- [Available data]

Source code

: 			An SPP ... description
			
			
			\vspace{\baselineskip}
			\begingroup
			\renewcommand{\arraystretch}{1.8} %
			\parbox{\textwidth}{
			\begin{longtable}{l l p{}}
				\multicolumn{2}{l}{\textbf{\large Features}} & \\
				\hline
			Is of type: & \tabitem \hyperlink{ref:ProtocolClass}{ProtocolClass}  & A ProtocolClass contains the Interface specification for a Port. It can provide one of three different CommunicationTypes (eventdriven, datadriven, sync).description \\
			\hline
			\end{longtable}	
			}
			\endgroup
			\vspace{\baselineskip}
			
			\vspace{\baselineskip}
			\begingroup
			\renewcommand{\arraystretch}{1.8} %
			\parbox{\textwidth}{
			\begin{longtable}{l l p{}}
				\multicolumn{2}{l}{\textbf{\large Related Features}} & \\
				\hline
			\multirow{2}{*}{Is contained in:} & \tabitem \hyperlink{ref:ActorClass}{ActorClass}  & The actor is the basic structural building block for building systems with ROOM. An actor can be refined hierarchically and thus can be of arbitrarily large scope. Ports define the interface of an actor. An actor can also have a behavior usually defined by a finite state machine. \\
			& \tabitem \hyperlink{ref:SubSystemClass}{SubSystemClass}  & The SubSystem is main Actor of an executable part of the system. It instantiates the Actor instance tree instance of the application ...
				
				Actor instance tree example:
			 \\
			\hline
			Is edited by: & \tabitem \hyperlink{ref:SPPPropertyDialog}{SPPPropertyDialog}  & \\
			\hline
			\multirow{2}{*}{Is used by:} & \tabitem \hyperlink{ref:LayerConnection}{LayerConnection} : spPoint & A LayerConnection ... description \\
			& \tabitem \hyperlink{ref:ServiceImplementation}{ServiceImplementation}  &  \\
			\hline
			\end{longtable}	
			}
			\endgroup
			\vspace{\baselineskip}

- [What the task asks] Using the listing above, count how many lines contain the word "description" and, please, write only that number.

- [Solution for this problem] 3